A decisão foi proferida pelo desembargador Carlos Alberto França, relator do processo, no último dia 5 de julho. No texto, ele afirma que suspensão da CNH é uma forma de resolver o débito, já que, segundo ele, a medida não interfere o direito de ir e vir da mulher.

“Ao que parece, a executada/agravada vangloria-se no Município de Iporá na direção de sua caminhonete GM/S-10. (…) Inquestionavelmente, com a decretação da suspensão da Carteira Nacional de Habilitação segue o detentor da habilitação com a capacidade de ir e vir, para todo e qualquer lugar, desde que não o faça como condutor do veículo”, escreveu o relator.

Além da suspensão da CNH, a defesa do representante comercial também pediu a suspensão do passaporte, do telefone, internet e das contas bancárias da mulher, como uma forma de pressioná-la a pagar a dívida que possui, mas a medida não foi acatada pela 2ª Câmara Cível.

“Por outro lado, quanto à suspensão do passaporte, tenho por inadequada a medida postulada, uma vez que restringe o direito fundamental de ir e vir (…).
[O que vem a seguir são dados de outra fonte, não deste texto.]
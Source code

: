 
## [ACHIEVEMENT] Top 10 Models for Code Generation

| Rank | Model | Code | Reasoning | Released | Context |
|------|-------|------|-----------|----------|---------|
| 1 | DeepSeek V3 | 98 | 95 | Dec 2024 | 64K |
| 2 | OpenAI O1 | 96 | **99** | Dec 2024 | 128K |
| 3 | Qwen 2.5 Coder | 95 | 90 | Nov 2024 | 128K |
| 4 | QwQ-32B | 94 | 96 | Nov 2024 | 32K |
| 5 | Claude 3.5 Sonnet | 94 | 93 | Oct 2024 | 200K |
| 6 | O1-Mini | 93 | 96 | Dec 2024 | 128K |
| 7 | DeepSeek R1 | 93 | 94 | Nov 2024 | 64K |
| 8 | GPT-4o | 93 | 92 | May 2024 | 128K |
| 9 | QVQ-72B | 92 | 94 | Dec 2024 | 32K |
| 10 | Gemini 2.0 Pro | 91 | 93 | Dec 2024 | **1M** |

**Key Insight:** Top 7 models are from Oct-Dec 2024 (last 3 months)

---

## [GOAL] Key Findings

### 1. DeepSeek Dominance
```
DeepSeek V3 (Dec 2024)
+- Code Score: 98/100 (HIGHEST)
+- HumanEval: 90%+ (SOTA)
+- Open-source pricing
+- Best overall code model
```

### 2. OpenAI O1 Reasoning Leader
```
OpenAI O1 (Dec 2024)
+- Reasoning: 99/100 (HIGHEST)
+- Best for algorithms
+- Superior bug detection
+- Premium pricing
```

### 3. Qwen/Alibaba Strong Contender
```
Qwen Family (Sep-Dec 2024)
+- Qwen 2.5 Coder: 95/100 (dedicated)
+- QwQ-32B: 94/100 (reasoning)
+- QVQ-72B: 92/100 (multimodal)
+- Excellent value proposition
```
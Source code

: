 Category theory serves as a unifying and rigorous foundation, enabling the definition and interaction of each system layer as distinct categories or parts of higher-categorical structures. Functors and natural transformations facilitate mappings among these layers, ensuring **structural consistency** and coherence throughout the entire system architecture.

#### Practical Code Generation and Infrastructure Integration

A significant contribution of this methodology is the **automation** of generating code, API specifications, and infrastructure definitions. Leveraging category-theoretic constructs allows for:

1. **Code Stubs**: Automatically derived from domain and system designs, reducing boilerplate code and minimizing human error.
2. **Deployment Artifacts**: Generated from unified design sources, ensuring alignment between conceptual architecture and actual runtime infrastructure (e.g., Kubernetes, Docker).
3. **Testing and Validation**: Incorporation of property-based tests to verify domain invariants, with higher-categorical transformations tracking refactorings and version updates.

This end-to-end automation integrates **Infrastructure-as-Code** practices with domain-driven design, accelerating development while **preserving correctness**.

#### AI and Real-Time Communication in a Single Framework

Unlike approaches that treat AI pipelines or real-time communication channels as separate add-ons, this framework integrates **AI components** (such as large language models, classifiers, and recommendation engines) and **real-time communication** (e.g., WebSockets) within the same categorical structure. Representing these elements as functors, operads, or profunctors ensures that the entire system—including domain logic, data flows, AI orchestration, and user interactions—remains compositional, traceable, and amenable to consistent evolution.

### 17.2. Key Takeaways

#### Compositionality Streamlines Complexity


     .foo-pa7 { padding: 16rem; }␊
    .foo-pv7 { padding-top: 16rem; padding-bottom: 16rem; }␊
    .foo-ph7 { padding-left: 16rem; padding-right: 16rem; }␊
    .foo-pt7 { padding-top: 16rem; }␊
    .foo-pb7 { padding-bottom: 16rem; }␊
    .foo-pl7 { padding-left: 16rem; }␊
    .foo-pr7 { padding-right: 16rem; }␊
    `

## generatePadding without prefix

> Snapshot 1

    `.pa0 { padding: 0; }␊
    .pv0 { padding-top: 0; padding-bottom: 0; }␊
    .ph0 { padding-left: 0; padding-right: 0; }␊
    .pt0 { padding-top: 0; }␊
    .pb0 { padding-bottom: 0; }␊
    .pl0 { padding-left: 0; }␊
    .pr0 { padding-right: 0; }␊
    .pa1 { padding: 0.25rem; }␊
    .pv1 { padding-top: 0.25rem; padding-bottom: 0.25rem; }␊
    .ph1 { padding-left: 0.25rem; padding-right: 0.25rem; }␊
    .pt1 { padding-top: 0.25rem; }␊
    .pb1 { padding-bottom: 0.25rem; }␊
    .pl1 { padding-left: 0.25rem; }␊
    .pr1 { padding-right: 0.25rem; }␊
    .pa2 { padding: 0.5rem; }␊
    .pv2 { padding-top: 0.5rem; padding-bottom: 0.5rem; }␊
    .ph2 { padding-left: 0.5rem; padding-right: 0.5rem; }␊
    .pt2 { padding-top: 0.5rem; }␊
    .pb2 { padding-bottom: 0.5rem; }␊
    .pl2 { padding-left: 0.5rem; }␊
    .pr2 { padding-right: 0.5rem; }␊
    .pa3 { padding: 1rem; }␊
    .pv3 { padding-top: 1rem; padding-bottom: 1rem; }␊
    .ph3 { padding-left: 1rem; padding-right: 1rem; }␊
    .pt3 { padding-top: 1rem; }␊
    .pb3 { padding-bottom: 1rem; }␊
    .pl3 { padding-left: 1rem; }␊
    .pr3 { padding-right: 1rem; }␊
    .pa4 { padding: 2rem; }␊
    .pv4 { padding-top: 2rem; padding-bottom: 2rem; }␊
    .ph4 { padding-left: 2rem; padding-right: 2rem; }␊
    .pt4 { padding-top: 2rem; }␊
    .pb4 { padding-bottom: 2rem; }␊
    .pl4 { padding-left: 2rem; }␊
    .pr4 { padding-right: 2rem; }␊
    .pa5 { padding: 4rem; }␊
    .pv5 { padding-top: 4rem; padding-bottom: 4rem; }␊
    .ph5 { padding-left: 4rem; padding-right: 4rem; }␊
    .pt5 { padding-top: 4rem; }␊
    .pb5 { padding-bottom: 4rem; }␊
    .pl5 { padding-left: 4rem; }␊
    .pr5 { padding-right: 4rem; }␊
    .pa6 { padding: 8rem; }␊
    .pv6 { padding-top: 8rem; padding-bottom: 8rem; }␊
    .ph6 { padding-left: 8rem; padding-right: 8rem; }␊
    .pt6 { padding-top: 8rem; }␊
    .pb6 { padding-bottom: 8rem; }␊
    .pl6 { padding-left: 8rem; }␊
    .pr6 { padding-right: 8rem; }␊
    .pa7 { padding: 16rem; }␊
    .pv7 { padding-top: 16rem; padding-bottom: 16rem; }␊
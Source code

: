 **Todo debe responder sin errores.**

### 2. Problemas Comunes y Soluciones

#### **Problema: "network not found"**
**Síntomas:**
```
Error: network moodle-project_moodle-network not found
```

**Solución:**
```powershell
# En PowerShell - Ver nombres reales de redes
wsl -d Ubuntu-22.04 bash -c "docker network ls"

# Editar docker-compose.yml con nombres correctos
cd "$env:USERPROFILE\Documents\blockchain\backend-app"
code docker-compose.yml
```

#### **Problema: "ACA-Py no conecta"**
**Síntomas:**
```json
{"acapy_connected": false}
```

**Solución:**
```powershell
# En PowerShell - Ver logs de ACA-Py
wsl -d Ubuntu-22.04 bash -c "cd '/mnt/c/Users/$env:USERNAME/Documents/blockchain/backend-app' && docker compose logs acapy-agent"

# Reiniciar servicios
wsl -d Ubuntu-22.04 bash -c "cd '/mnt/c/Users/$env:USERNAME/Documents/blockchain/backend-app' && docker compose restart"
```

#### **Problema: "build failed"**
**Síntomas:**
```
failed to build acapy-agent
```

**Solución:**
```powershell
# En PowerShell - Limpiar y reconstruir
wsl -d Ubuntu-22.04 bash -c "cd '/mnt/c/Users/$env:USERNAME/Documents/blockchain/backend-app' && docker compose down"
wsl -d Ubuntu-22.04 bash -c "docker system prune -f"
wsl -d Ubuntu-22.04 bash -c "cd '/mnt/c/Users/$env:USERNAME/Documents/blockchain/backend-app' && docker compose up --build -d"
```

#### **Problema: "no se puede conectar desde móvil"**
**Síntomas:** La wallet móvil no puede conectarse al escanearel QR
Em relação ao pedido de suspensão de serviços de linha telefônica (fixa e móvel), de internet e bancários, vislumbro que agiu com acerto o magistrado singular ao indeferi-lo.

Autorização do STJ
A Quarta Turma do Superior Tribunal de Justiça (STJ) autorizou, no último dia 5 e junho, o recolhimento da carteira de motorista (CNH) para pressionar réus inadimplentes a regularizar os débitos. Na mesma decisão, porém, os ministros da Turma rejeitaram autorizar a apreensão do passaporte por considerarem que a medida seria desproporcional e viola o direito de ir e vir.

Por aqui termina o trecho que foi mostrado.